Although prolonged wakefulness and insufficient sleep enhance metabolic demand with a concomitant increase in food intake, eating at night is not solely a consequence of metabolic demand. At night, food choices are skewed toward carbohydrates, lipids, and processed foods, and away from fruits and vegetables, with total intake often exceeding the caloric demands of prolonged wakefulness (Knutson, 2012; Markwald et al., 2013; Shechter et al., 2014). These changes might reflect impairments in metabolic decision-making and/or an increased focus on hedonic reward (Broussard and Van Cauter, 2016). One extreme example is people with night-eating syndrome, who consume the majority of their calories during uninhibited food intake at night (Vander Wal, 2012). Although not well understood, night eating syndrome is hypothesized to involve changes in reward processing and serotonergic signaling (Stunkard et al., 2009; Mendoza, 2018), all of which result from and contribute to inappropriate wakefulness at night.
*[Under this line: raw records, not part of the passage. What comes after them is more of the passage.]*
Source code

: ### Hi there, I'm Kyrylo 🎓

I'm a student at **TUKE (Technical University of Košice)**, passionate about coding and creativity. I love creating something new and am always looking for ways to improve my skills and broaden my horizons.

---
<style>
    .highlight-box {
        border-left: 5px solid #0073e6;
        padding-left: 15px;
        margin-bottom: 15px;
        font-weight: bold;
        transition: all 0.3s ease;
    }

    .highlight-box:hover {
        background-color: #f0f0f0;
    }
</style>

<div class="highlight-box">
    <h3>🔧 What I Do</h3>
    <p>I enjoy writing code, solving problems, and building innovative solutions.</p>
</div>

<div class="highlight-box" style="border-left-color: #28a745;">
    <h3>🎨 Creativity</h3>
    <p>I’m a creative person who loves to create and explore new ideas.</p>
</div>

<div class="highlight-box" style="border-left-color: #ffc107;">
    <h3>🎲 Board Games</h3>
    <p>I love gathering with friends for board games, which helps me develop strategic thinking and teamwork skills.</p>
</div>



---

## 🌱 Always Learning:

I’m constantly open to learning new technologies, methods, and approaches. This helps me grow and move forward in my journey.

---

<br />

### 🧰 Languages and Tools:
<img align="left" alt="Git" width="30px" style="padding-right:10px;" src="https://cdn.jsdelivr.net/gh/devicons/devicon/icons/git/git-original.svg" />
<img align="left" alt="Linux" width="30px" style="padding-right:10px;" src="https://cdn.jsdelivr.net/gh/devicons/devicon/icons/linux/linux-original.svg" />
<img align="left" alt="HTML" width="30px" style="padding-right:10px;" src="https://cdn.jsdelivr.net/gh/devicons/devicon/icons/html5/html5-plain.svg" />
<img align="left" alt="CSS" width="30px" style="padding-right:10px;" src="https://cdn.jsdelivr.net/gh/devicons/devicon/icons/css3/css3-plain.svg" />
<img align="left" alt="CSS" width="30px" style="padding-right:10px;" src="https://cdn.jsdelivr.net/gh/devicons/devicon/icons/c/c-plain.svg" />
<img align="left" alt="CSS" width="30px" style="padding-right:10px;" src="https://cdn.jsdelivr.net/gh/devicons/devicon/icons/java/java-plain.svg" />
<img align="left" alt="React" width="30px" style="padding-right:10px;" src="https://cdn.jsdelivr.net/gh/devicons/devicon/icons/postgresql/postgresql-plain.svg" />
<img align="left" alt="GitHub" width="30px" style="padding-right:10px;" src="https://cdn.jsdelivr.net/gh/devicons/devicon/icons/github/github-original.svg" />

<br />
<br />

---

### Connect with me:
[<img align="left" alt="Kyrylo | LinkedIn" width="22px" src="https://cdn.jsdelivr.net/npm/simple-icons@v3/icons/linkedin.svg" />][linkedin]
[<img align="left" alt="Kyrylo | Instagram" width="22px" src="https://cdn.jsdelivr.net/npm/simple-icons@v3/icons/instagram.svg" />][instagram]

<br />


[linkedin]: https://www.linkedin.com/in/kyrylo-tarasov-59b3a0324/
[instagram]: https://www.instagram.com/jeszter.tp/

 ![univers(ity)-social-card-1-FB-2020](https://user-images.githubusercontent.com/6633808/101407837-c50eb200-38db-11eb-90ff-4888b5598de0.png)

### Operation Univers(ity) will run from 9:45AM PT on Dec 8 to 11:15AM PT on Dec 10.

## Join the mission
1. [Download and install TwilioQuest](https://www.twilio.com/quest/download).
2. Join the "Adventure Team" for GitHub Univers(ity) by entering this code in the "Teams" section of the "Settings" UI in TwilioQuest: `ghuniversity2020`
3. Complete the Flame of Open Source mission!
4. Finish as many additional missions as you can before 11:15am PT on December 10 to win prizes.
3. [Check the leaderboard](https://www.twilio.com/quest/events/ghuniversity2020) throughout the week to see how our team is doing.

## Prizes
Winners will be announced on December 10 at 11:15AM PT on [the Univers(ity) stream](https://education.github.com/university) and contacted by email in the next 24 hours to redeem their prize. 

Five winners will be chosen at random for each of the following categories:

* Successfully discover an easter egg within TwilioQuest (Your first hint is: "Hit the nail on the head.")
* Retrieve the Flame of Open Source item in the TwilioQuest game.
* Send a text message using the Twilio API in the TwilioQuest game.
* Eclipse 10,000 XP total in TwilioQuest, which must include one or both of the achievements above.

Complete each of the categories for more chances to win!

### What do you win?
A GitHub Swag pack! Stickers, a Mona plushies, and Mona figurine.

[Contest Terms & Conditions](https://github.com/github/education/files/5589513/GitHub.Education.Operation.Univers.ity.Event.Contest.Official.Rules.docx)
The possibility that nocturnal changes in reward circuitry motivate changes in food-related behavior is also seen in animal models; in mice, for example, homeostatic intake of food peaks during the nighttime active phase (the equivalent of the human day) while hedonic food intake peaks during the daytime rest phase (the equivalent of the human night) owing to changes in dopaminergic neurons (Koch et al., 2020).

Nocturnal Changes in The Brain

Increased nocturnal risk for maladaptive behaviors likely results from sleep- and circadian-changes in neurophysiology during nocturnal wakefulness. Note that for this purpose, nocturnal wakefulness does not include short (e.g., <3 min) awakenings from sleep episodes. The following section discusses synaptic saturation, neurotransmitter activity, affect regulation, reward processing, and executive function as potential mechanisms of dysregulated nocturnal behaviors.

Synapses and Neurotransmitters

Under the synaptic homeostasis hypothesis (Tononi and Cirelli, 2019), continuous wakefulness leads to synaptic saturation and impaired signal transmission. Much as a muscle fiber in continuous contraction loses strength, the saturated central nervous system eventually loses its capacity for effective cortical activity and cognition. Ordinarily, the sleep and circadian systems overlap at night to restore synaptic homeostasis via synaptic downscaling and reduced cortical excitability (Ly et al., 2016). By contrast, wakefulness at night provokes cortical activity at a time when synapses are saturated and cortical responses are impaired.

Nocturnal wakefulness also involves circadian changes in neurotransmitter availability and signaling. Although norepinephrine and serotonin decrease at night in anticipation of sleep, dopamine peaks during the latter half of the dark period in both (diurnally active) humans (Doran et al., 1990) and (nocturnally active) rats (Castaneda et al., 2004), indicating it is tied to the rhythms of light and dark, not sleep and wake. This circadian rhythm in dopamine plays an important role in the regulation of sleep (particularly REM sleep) (Monti and Monti, 2007; Kashiwagi et al., 2021), but may have unintended consequences when coincident with nocturnal wakefulness (Alonso et al., 2021). Human studies show a reduction in available dopamine D2 receptors (inhibitory) in the ventral striatum following sleep deprivation (Volkow et al., 2008; Volkow et al., 2012), which suggests an increase in dopaminergic activation. This may not only extend wakefulness but also adversely affect psychiatric symptoms associated with dopaminergic dysregulation (e.g., sensation seeking, impulsivity, delusional thinking). Nocturnal wakefulness may also produce a stress response with a surge in adrenergic signaling that further weakens prefrontal cortical activity, increases limbic/subcortical responsivity, and increases reflexive, impulsive decision-making (Arnsten, 2015; Woo et al., 2021).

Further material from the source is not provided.